§ RECORDS FOR THIS EXERCISE:
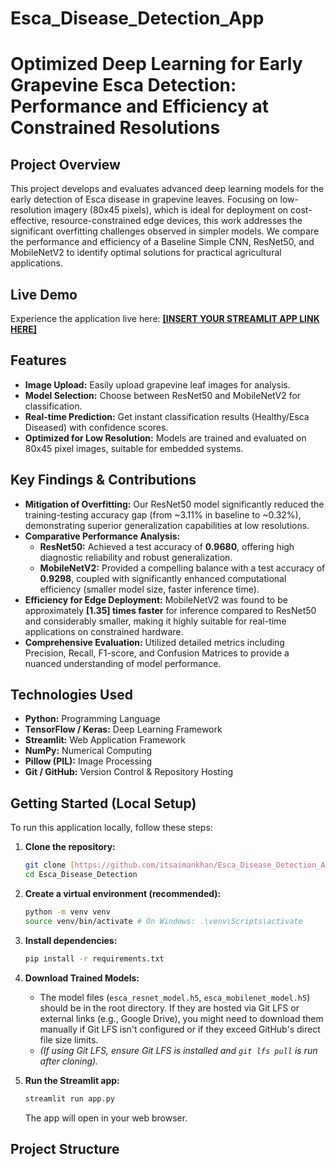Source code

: # Esca_Disease_Detection_App
# Optimized Deep Learning for Early Grapevine Esca Detection: Performance and Efficiency at Constrained Resolutions

## Project Overview

This project develops and evaluates advanced deep learning models for the early detection of Esca disease in grapevine leaves. Focusing on low-resolution imagery (80x45 pixels), which is ideal for deployment on cost-effective, resource-constrained edge devices, this work addresses the significant overfitting challenges observed in simpler models. We compare the performance and efficiency of a Baseline Simple CNN, ResNet50, and MobileNetV2 to identify optimal solutions for practical agricultural applications.

## Live Demo

Experience the application live here: [**[INSERT YOUR STREAMLIT APP LINK HERE]**](INSERT_YOUR_STREAMLIT_APP_LINK_HERE)

## Features

* **Image Upload:** Easily upload grapevine leaf images for analysis.
* **Model Selection:** Choose between ResNet50 and MobileNetV2 for classification.
* **Real-time Prediction:** Get instant classification results (Healthy/Esca Diseased) with confidence scores.
* **Optimized for Low Resolution:** Models are trained and evaluated on 80x45 pixel images, suitable for embedded systems.

## Key Findings & Contributions

* **Mitigation of Overfitting:** Our ResNet50 model significantly reduced the training-testing accuracy gap (from ~3.11% in baseline to ~0.32%), demonstrating superior generalization capabilities at low resolutions.
* **Comparative Performance Analysis:**
    * **ResNet50:** Achieved a test accuracy of **0.9680**, offering high diagnostic reliability and robust generalization.
    * **MobileNetV2:** Provided a compelling balance with a test accuracy of **0.9298**, coupled with significantly enhanced computational efficiency (smaller model size, faster inference time).
* **Efficiency for Edge Deployment:** MobileNetV2 was found to be approximately **[1.35] times faster** for inference compared to ResNet50 and considerably smaller, making it highly suitable for real-time applications on constrained hardware.
* **Comprehensive Evaluation:** Utilized detailed metrics including Precision, Recall, F1-score, and Confusion Matrices to provide a nuanced understanding of model performance.

## Technologies Used

* **Python:** Programming Language
* **TensorFlow / Keras:** Deep Learning Framework
* **Streamlit:** Web Application Framework
* **NumPy:** Numerical Computing
* **Pillow (PIL):** Image Processing
* **Git / GitHub:** Version Control & Repository Hosting

## Getting Started (Local Setup)

To run this application locally, follow these steps:

1.  **Clone the repository:**
    ```bash
    git clone [https://github.com/itsaimankhan/Esca_Disease_Detection_App.git](https://github.com/itsaimankhan/Esca_Disease_Detection_App.git)
    cd Esca_Disease_Detection
    ```

2.  **Create a virtual environment (recommended):**
    ```bash
    python -m venv venv
    source venv/bin/activate # On Windows: .\venv\Scripts\activate
    ```

3.  **Install dependencies:**
    ```bash
    pip install -r requirements.txt
    ```

4.  **Download Trained Models:**
    * The model files (`esca_resnet_model.h5`, `esca_mobilenet_model.h5`) should be in the root directory. If they are hosted via Git LFS or external links (e.g., Google Drive), you might need to download them manually if Git LFS isn't configured or if they exceed GitHub's direct file size limits.
    * *(If using Git LFS, ensure Git LFS is installed and `git lfs pull` is run after cloning).*

5.  **Run the Streamlit app:**
    ```bash
    streamlit run app.py
    ```
    The app will open in your web browser.

## Project Structure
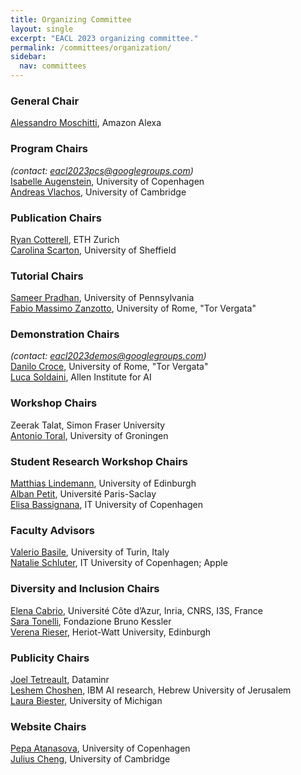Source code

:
 ```yaml
---
title: Organizing Committee
layout: single
excerpt: "EACL 2023 organizing committee."
permalink: /committees/organization/
sidebar:
  nav: committees
---
```


### General Chair
<a href="http://disi.unitn.it/~moschitti/">Alessandro Moschitti</a>, Amazon Alexa

### Program Chairs 
<i>(contact: <a href = "mailto:eacl2023pcs@googlegroups.com">eacl2023pcs@googlegroups.com</a>)</i><br />
<a href="http://isabelleaugenstein.github.io/">Isabelle Augenstein</a>, University of Copenhagen<br />
<a href="https://andreasvlachos.github.io/">Andreas Vlachos</a>, University of Cambridge<br />
<!-- <a href="/committees/program">Senior Area Chairs</a>
 -->

### Publication Chairs
<a href="mailto:ryan.cotterell@inf.ethz.ch/">Ryan Cotterell</a>, ETH Zurich<br />
<a href="mailto:c.scarton@sheffield.ac.uk/">Carolina Scarton</a>, University of Sheffield<br />

### Tutorial Chairs
<a href="https://cemantix.org/">Sameer Pradhan</a>, University of Pennsylvania <br/>
<a href="http://art.uniroma2.it/zanzotto/">Fabio Massimo Zanzotto</a>, University of Rome, "Tor Vergata"


### Demonstration Chairs
<i>(contact: <a href = "mailto:eacl2023demos@googlegroups.com">eacl2023demos@googlegroups.com</a>)</i><br />
<a href="http://sag.art.uniroma2.it/people/croce/">Danilo Croce</a>, University of Rome, "Tor Vergata"<br/>
<a href="https://soldaini.net/">Luca Soldaini</a>, Allen Institute for AI


### Workshop Chairs
Zeerak Talat, Simon Fraser University<br/>
<a href="https://antoniotor.al/">Antonio Toral</a>, University of Groningen

### Student Research Workshop Chairs
<a href="mailto:m.m.lindemann@sms.ed.ac.uk">Matthias Lindemann</a>, University of Edinburgh<br/>
<a href="mailto:alban.petit@universite-paris-saclay.fr">Alban Petit</a>, Université Paris-Saclay<br/>
<a href="mailto:elba@itu.dk">Elisa Bassignana</a>, IT University of Copenhagen<br/>

### Faculty Advisors
<a href="mailto:valerio.basile@unito.it">Valerio Basile</a>, University of Turin, Italy<br/>
<a href="mailto:natschluter@apple.com">Natalie Schluter</a>, IT University of Copenhagen; Apple<br/>

### Diversity and Inclusion Chairs
<a href="mailto:elena.cabrio@univ-cotedazur.fr/">Elena Cabrio</a>, Université Côte d’Azur, Inria, CNRS, I3S, France<br/>
<a href="mailto:satonelli@fbk.eu/">Sara Tonelli</a>, Fondazione Bruno Kessler <br/>
<a href="mailto:vrieser1@gmail.com/">Verena Rieser</a>, Heriot-Watt University, Edinburgh<br/>

### Publicity Chairs
<a href="https://www.cs.rochester.edu/~tetreaul/">Joel Tetreault</a>, Dataminr<br/>
<a href="https://ktilana.wixsite.com/leshem-choshen">Leshem Choshen</a>, IBM AI research, Hebrew University of Jerusalem <br/>
<a href="https://www.laurabiester.com/">Laura Biester</a>, University of Michigan

### Website Chairs
<a href="https://apepa.github.io/">Pepa Atanasova</a>, University of Copenhagen<br/>
<a href="https://www.linkedin.com/in/julius-cheng-0040799/">Julius Cheng</a>, University of Cambridge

§ WHAT THIS TASK INVOLVES: Among the lines above, find those carrying the word "Framework" and copy them out.

§ OUTPUT FOR THIS EXERCISE:
* **TensorFlow / Keras:** Deep Learning Framework
* **Streamlit:** Web Application Framework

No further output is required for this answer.